INPUT FOR THIS TASK >>
****
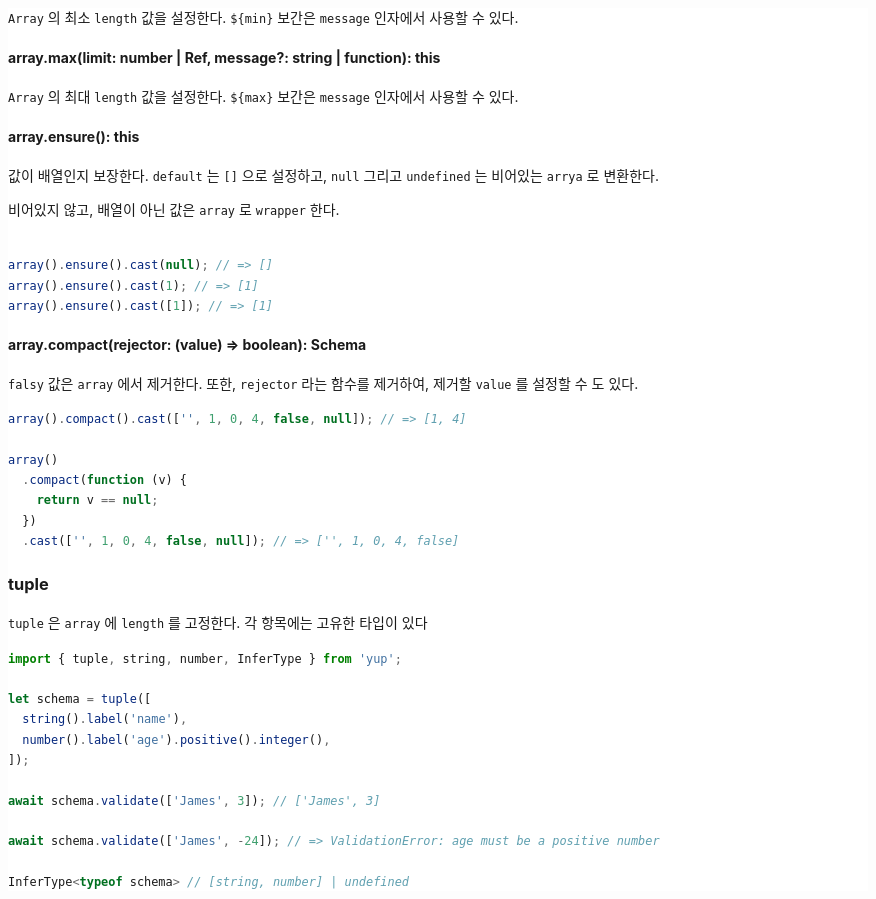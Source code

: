 `Array` 의 최소 `length` 값을 설정한다.
`${min}` 보간은 `message` 인자에서 사용할 수 있다.

#### array.max(limit: number | Ref, message?: string | function): this

`Array` 의 최대 `length` 값을 설정한다.
`${max}` 보간은 `message` 인자에서 사용할 수 있다.

#### array.ensure(): this

값이 배열인지 보장한다.
`default` 는 `[]` 으로 설정하고, `null` 그리고 `undefined` 는 비어있는 `arrya` 로 변환한다.

비어있지 않고, 배열이 아닌 값은 `array` 로 `wrapper` 한다.

```ts

array().ensure().cast(null); // => []
array().ensure().cast(1); // => [1]
array().ensure().cast([1]); // => [1]

```

#### array.compact(rejector: (value) => boolean): Schema

`falsy` 값은 `array` 에서 제거한다.
또한, `rejector` 라는 함수를 제거하여, 제거할 `value` 를 설정할 수 도 있다.

```ts
array().compact().cast(['', 1, 0, 4, false, null]); // => [1, 4]

array()
  .compact(function (v) {
    return v == null;
  })
  .cast(['', 1, 0, 4, false, null]); // => ['', 1, 0, 4, false]
```

### tuple

`tuple` 은 `array` 에 `length` 를 고정한다.
각 항목에는 고유한 타입이 있다

```ts
import { tuple, string, number, InferType } from 'yup';

let schema = tuple([
  string().label('name'),
  number().label('age').positive().integer(),
]);

await schema.validate(['James', 3]); // ['James', 3]

await schema.validate(['James', -24]); // => ValidationError: age must be a positive number

InferType<typeof schema> // [string, number] | undefined

```

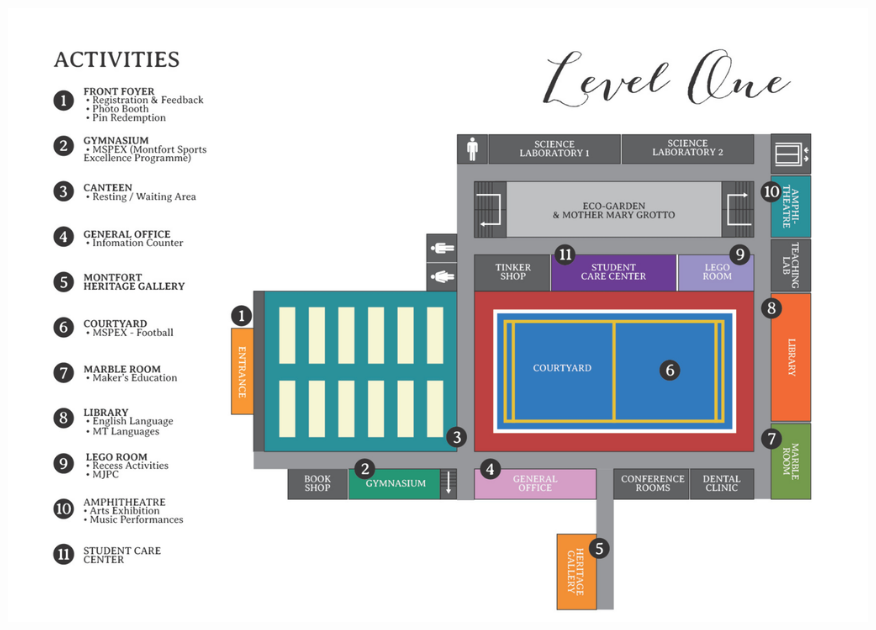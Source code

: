<img style="width: 100%" height="auto" width="100%" alt="" src="/images/Open House 2025/Open_House_Map_edited.jpg">
</div>
<div class="isomer-image-wrapper">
****
Pull together all lines from the data that mention the word "message".

`${min}` 보간은 `message` 인자에서 사용할 수 있다.
#### array.max(limit: number | Ref, message?: string | function): this
`${max}` 보간은 `message` 인자에서 사용할 수 있다.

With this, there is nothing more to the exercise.